» **Exercise**
Please find every line in the entries below that contains the string "Python", and copy it.

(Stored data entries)
***
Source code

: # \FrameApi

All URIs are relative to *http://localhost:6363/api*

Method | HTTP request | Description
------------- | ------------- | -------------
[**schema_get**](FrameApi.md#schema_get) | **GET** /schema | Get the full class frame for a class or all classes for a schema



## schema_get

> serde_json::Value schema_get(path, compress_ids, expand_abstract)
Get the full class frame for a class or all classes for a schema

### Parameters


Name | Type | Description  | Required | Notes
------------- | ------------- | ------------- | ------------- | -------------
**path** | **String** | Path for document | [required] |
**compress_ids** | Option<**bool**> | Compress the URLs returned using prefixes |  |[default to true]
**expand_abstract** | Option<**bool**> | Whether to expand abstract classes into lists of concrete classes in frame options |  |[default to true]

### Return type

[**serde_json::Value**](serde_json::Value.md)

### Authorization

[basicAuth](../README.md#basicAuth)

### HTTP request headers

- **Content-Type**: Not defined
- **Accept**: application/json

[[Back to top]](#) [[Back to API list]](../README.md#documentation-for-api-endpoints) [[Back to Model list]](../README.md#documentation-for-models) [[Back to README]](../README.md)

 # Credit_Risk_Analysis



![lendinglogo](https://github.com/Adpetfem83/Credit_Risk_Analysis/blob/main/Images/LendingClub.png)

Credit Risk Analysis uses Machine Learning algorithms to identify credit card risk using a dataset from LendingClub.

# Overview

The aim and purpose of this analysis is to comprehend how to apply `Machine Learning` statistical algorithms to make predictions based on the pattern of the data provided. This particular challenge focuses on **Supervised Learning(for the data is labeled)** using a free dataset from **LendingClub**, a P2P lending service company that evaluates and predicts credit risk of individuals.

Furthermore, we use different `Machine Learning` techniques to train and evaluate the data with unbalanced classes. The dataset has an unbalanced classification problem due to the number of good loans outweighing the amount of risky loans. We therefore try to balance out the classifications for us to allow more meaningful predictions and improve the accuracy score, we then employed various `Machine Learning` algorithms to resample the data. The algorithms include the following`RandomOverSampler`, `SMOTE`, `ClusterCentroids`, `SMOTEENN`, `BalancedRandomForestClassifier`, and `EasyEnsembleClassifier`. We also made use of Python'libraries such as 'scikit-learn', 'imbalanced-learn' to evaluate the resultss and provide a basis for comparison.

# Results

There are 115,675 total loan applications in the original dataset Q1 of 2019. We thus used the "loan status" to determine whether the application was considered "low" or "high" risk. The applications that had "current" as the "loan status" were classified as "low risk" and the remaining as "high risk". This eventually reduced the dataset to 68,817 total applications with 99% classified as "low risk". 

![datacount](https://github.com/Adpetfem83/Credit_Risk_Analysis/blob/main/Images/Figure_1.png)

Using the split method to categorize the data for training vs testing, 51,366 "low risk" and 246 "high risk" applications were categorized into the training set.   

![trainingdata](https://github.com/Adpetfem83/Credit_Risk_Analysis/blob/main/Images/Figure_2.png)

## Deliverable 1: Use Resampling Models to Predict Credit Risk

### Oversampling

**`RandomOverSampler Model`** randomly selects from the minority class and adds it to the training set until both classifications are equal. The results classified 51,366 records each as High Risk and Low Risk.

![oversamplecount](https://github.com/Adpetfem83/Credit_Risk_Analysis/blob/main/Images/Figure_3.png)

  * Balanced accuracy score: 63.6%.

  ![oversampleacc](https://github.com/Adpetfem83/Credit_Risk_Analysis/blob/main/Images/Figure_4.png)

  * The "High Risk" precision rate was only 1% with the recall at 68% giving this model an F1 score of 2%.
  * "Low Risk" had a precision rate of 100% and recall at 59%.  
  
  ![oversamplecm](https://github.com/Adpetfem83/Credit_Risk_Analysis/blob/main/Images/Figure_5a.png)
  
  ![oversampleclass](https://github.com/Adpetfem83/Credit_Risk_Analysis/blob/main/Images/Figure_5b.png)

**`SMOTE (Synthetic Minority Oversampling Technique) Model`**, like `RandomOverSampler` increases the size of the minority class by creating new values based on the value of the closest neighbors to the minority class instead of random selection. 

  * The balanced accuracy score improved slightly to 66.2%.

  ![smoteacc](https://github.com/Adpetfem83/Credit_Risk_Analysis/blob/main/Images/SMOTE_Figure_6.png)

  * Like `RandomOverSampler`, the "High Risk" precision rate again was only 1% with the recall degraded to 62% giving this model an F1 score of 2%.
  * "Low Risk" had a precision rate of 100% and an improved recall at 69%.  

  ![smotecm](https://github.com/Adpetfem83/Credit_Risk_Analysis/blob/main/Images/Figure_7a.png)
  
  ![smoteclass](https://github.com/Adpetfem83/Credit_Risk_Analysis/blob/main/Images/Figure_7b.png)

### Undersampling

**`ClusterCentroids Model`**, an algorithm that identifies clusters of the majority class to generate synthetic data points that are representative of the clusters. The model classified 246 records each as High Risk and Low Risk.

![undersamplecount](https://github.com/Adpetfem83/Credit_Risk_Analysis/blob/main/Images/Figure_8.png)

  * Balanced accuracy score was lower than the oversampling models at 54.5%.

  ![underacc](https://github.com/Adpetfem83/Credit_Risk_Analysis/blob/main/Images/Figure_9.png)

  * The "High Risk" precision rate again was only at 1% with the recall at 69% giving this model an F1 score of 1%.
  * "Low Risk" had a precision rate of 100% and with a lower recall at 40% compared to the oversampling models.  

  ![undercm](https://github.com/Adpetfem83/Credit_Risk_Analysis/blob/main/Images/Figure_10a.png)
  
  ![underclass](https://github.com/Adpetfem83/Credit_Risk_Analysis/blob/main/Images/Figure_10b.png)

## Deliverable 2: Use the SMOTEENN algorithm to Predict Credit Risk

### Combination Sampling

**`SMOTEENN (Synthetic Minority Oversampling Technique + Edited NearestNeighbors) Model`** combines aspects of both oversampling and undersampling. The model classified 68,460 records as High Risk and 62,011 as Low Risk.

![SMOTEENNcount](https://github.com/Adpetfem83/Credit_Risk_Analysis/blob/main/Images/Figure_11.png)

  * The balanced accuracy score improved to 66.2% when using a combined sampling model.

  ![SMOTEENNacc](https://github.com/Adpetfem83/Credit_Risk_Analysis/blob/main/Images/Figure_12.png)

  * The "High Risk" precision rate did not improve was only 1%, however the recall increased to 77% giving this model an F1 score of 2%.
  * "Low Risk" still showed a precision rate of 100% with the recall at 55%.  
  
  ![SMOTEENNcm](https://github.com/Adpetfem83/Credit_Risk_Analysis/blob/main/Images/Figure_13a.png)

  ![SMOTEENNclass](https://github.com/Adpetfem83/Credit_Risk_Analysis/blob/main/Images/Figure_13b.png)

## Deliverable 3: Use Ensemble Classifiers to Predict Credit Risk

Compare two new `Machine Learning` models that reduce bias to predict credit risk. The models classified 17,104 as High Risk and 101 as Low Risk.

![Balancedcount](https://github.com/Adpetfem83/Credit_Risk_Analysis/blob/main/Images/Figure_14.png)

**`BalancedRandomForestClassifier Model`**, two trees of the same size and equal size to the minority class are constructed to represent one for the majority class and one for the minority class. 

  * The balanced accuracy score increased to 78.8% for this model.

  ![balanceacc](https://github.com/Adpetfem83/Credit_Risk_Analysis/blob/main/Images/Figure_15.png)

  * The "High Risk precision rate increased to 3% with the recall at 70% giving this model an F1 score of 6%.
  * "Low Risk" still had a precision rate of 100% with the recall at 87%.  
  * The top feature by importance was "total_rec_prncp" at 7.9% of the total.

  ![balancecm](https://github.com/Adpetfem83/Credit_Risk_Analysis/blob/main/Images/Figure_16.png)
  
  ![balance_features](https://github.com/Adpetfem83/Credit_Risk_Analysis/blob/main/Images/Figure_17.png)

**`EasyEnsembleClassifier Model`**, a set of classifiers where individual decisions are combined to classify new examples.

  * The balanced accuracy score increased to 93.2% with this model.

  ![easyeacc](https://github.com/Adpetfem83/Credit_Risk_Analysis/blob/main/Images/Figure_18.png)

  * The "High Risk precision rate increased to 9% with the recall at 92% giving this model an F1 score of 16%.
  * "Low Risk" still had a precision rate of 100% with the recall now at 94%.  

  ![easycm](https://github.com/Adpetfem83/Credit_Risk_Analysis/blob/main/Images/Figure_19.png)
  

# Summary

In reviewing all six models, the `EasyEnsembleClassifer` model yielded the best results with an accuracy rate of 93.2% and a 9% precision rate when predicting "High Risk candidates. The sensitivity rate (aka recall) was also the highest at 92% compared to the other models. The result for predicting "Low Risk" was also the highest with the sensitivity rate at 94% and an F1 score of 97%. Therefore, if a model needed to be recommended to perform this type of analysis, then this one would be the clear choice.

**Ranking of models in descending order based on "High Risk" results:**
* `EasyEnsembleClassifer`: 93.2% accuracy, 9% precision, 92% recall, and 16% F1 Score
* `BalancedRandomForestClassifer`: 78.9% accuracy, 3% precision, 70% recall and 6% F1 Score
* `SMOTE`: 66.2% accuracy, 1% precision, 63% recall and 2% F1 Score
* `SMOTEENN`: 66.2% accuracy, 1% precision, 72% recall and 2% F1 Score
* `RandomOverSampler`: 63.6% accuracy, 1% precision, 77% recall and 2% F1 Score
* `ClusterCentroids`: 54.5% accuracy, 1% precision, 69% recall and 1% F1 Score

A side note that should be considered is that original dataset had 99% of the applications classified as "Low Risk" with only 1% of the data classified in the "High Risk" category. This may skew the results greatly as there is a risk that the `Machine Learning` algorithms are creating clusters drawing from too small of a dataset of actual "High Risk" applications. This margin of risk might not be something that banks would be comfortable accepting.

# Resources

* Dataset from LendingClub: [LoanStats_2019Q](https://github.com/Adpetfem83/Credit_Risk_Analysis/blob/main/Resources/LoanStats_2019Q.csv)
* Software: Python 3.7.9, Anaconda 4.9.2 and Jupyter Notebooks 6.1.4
***
» **Finished exercise**
Furthermore, we use different `Machine Learning` techniques to train and evaluate the data with unbalanced classes. The dataset has an unbalanced classification problem due to the number of good loans outweighing the amount of risky loans. We therefore try to balance out the classifications for us to allow more meaningful predictions and improve the accuracy score, we then employed various `Machine Learning` algorithms to resample the data. The algorithms include the following`RandomOverSampler`, `SMOTE`, `ClusterCentroids`, `SMOTEENN`, `BalancedRandomForestClassifier`, and `EasyEnsembleClassifier`. We also made use of Python'libraries such as 'scikit-learn', 'imbalanced-learn' to evaluate the resultss and provide a basis for comparison.
* Software: Python 3.7.9, Anaconda 4.9.2 and Jupyter Notebooks 6.1.4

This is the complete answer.